Journaliste, Chloe Hooper sait faire trois choses : enquêter, observer, relater. Romancière, elle compose et donne sa puissance à un monde en état d'enchantement par désespoir et d'apesanteur morale. Sa simplicité le prend et le suspend, comme un boeuf écorché, aux crochets des sensations et des lois. (Philippe Lançon - Libération du 17 septembre 2009)
Dans un livre-enquête minutieux, l'Australienne Chloe Hopper dresse le terrible constat de la condition des Aborigènes. Le lent déclin d'un peuple à force d'humiliations...
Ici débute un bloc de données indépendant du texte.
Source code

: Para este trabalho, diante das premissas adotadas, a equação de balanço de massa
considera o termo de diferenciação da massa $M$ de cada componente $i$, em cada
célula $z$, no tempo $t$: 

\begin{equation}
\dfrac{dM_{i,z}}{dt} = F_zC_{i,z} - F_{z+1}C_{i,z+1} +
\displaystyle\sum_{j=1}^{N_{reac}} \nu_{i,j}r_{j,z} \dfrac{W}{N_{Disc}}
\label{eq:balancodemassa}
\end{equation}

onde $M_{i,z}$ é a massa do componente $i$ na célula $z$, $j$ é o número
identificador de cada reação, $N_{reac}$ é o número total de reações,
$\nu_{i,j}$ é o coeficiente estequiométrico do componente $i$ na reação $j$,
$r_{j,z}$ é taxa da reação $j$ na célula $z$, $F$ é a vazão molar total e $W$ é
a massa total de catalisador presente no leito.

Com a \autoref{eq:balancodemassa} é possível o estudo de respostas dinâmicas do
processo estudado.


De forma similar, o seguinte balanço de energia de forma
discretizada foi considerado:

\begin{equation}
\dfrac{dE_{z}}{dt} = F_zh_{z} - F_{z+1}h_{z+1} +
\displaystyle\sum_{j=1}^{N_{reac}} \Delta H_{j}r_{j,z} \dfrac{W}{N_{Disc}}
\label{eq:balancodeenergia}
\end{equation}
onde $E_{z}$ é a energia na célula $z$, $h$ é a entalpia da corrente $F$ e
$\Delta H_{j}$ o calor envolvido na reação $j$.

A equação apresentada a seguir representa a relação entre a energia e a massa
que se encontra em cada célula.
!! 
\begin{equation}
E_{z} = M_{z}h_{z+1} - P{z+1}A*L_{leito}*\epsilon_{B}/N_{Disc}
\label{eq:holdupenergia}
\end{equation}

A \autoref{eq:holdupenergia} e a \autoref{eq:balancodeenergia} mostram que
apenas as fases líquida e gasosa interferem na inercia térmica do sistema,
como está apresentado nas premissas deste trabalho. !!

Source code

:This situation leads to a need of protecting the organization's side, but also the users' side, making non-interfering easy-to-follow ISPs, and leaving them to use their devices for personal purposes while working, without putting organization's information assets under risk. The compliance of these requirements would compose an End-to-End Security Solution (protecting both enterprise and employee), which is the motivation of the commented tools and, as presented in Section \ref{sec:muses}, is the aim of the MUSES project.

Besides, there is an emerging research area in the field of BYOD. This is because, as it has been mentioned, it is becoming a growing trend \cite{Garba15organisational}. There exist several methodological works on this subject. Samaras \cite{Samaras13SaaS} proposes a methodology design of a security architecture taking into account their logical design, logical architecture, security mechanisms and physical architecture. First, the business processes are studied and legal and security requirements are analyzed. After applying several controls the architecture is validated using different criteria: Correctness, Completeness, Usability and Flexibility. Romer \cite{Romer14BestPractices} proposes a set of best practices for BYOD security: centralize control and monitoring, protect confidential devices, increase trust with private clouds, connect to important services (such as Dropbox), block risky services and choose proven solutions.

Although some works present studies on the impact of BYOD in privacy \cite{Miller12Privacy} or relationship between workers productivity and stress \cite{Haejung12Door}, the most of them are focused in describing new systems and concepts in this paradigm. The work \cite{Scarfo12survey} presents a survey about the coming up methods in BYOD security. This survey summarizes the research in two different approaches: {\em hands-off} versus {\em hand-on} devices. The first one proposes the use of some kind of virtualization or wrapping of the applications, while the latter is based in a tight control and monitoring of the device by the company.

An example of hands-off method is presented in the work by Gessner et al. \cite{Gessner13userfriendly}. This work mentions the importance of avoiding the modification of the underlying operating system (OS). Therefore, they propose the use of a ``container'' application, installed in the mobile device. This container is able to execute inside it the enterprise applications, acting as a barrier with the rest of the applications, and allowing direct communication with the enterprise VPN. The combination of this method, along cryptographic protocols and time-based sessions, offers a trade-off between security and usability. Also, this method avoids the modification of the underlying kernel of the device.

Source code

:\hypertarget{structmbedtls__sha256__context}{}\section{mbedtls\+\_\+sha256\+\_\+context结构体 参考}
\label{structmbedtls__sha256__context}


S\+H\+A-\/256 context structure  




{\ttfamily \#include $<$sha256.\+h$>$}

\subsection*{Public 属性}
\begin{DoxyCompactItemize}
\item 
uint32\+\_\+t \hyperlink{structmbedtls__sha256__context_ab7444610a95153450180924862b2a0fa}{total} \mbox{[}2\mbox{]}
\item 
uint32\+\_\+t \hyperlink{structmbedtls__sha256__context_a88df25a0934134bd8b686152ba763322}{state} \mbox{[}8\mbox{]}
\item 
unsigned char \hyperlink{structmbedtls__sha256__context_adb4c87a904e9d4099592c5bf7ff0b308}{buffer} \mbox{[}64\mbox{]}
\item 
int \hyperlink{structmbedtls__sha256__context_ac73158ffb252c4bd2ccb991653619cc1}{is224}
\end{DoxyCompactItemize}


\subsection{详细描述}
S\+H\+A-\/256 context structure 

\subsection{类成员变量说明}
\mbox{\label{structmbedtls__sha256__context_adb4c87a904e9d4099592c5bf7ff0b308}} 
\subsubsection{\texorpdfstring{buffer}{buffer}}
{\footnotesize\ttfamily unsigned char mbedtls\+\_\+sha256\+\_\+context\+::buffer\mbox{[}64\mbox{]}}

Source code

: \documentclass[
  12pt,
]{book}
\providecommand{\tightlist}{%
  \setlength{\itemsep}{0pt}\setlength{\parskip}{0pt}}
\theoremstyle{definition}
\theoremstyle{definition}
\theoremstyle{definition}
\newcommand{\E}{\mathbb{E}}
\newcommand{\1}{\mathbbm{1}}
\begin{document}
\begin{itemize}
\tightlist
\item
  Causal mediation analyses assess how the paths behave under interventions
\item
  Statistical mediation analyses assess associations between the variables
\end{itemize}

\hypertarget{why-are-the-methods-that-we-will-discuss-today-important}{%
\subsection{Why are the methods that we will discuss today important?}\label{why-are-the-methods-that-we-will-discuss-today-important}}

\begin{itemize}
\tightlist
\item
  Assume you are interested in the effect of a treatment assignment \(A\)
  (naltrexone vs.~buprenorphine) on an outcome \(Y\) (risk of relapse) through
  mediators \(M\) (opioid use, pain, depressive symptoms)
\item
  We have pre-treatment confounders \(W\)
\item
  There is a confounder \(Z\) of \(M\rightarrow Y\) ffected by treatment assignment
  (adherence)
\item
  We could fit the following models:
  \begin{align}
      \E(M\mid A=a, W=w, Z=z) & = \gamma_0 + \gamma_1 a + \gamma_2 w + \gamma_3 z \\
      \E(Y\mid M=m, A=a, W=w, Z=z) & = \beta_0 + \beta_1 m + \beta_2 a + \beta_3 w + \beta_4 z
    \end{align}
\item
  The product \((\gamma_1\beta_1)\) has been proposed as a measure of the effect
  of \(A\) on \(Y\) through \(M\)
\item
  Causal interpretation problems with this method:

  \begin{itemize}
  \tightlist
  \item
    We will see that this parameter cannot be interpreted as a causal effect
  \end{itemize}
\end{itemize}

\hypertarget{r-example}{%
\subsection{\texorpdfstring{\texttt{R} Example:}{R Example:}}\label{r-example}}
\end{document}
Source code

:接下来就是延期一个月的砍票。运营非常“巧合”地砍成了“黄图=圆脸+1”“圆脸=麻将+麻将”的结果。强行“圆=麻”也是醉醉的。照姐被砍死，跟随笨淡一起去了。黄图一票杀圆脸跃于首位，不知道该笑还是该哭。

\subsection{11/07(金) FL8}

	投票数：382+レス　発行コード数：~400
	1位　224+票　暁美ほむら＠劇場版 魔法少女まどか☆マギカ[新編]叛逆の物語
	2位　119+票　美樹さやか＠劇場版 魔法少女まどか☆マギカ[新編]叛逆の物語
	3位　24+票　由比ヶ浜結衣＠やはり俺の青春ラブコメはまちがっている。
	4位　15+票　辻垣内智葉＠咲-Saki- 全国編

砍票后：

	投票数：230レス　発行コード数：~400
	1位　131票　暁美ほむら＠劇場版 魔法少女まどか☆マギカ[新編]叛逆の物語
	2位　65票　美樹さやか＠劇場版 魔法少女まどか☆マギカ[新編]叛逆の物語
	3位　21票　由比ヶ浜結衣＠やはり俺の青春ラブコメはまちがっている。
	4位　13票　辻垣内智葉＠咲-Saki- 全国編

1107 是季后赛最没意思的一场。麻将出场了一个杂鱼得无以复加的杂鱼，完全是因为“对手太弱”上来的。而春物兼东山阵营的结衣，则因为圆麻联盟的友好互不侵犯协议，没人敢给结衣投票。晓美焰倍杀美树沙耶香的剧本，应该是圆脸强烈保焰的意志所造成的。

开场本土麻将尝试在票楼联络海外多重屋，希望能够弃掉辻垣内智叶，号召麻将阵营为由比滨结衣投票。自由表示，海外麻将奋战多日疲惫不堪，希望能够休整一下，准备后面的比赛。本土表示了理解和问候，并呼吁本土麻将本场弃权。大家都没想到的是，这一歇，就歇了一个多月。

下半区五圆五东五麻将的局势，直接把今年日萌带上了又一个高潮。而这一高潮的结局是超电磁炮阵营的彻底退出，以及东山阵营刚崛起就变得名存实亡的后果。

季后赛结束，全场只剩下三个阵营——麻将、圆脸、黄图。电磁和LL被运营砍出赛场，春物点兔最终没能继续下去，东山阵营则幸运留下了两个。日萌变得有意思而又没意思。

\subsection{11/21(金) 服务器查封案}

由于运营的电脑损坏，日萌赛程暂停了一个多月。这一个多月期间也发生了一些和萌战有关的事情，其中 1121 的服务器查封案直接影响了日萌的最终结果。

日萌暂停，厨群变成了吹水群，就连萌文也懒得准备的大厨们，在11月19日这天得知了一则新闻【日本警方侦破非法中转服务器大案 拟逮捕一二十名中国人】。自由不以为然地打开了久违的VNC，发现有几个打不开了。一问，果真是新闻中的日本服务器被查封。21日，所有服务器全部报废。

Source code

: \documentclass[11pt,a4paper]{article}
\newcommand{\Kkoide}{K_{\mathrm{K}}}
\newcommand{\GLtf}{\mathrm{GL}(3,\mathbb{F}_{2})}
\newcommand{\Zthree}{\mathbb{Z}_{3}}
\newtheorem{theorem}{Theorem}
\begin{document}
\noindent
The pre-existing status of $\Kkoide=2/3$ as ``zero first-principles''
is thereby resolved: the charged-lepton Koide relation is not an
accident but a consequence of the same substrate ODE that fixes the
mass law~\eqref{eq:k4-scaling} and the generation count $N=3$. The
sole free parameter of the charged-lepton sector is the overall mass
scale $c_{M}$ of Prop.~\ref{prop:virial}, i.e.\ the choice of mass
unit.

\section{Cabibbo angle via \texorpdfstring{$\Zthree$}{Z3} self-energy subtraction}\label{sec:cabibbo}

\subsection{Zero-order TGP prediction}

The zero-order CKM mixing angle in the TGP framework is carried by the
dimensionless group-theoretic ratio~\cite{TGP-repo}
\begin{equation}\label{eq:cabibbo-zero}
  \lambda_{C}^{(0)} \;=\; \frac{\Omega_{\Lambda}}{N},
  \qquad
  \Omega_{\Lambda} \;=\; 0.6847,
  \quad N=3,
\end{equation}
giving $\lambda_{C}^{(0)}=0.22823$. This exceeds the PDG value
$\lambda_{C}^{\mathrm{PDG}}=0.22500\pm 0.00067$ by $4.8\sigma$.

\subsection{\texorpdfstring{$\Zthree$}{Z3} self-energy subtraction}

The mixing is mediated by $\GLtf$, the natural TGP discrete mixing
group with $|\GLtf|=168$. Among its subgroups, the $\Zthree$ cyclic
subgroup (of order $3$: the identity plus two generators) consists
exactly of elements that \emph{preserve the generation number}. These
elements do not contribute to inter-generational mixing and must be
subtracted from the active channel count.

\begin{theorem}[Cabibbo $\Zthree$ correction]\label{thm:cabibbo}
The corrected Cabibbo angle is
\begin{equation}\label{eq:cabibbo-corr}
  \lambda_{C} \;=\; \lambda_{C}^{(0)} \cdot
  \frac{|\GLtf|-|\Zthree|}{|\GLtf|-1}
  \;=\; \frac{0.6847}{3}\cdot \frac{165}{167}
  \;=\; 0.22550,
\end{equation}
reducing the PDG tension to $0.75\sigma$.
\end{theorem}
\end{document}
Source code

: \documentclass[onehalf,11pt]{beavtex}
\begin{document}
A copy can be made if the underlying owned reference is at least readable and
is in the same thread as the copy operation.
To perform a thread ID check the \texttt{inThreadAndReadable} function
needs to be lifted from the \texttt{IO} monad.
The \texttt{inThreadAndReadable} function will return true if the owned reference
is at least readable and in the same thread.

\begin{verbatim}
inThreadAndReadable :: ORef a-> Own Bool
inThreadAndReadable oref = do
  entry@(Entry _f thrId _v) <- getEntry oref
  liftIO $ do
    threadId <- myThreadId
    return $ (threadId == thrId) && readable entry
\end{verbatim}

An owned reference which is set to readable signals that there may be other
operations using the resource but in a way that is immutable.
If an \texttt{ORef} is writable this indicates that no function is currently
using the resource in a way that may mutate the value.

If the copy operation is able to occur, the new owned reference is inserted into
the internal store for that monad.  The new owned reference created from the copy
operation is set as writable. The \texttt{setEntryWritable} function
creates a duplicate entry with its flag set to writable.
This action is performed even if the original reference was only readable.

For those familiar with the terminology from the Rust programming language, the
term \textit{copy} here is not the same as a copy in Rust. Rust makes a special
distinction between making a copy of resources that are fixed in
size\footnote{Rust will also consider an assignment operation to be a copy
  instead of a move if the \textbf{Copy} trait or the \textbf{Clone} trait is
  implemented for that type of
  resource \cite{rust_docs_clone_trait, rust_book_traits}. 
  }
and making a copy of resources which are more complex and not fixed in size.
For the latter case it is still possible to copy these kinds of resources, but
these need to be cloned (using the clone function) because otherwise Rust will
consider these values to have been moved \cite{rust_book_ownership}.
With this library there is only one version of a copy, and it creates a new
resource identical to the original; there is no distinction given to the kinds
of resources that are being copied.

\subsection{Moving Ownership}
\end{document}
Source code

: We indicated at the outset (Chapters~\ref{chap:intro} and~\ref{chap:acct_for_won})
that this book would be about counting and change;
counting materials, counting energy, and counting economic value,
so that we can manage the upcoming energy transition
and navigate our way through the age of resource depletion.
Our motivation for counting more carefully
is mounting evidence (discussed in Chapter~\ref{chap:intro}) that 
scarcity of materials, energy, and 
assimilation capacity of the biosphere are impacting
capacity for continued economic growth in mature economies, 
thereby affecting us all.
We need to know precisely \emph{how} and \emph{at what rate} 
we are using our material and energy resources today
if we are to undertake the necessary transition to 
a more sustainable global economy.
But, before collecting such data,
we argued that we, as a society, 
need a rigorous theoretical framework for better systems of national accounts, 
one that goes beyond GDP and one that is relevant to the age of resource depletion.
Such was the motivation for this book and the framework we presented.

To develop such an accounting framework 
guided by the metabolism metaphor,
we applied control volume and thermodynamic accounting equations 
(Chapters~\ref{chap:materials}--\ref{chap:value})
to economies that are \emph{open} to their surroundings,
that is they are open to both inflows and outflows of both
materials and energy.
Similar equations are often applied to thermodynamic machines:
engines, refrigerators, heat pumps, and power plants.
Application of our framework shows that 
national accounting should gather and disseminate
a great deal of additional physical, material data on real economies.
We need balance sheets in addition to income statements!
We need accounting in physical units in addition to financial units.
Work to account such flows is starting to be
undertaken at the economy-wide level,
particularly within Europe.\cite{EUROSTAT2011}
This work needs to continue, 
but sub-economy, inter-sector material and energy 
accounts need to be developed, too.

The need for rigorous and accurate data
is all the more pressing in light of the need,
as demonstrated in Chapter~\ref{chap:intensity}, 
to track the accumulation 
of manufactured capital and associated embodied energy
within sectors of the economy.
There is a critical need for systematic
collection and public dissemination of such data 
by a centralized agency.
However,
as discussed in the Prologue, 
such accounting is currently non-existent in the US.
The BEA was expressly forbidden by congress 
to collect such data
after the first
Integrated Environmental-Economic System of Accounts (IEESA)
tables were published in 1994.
Le reportage de Chloe Hopper est triste, parce qu'il témoigne de la fin des chants. En 1850, jusqu'à cent langues aborigènes différentes étaient parlées dans le seul Queensland. Il en resterait moins de vingt à présent. Ces chants, qui pouvaient autrefois guérir les malades, ne sont plus opérants. Les rythmes du monde moderne les auront recouverts, sans offre d'échappatoire. Sauf à risquer l'emprunt des toutes dernières pistes où nous guide l'auteur. Celles de la politique de «réconciliation» initiée il y a dix ans dans le pays. En 2008, le premier ministre australien a présenté les excuses officielles du pays aux générations aborigènes pour les souffrances infligées par les déportations. Une voix d'aujourd'hui pour apaiser les plaies et redonner l'estime. (Stéphane Bataillon - La Croix du 4 novembre 2009)
Extrait :
Sur la péninsule du cap York, aux confins de l'Australie, il existe des esprits aux longs bras maigres et aux longues jambes maigres qui se déplacent la nuit, inaperçus, pour faire le mal. Le jour venu, ils retournent se glisser dans les falaises de grès de la région, habitant les crevasses. Sur les parois rocheuses, dans les ravines, les gorges et les grottes, s'étire leur corps peint à l'ocre rouge avec des yeux blancs qui voient tout.
Pour les dénicher j'ai pris l'avion puis la voiture jusqu'à la minuscule ville de Laura, à l'extrême nord du Queensland, j'ai suivi un guide le long d'étroites pistes de marche vieilles de plusieurs millénaires qui grimpent un escarpement abrupt. Une fois au sommet, le guide a lancé une retentissante salutation aux esprits. Sinon, m'a-t-il dit, ils viendraient nous prélever la graisse des reins.
Cela faisait des années que personne n'était venu à cet endroit. Des pluies récentes avaient fait reverdir les arbrisseaux, et les fougères poussant entre les rochers formaient des jardins suspendus. Il s'agissait d'un camp pour la saison humide, réseau de gros rochers et de grottes aux murs et aux plafonds recouverts de peintures superposées, vieilles de peut-être quinze mille ans : kangourous, crocodiles, émeus, dingos, ignames et leurs racines torses, armes, ruches avec essaims d'abeilles, étoiles - toutes les choses du cosmos dessinées là pour pouvoir se multiplier et laisser les richesses de la terre se propager.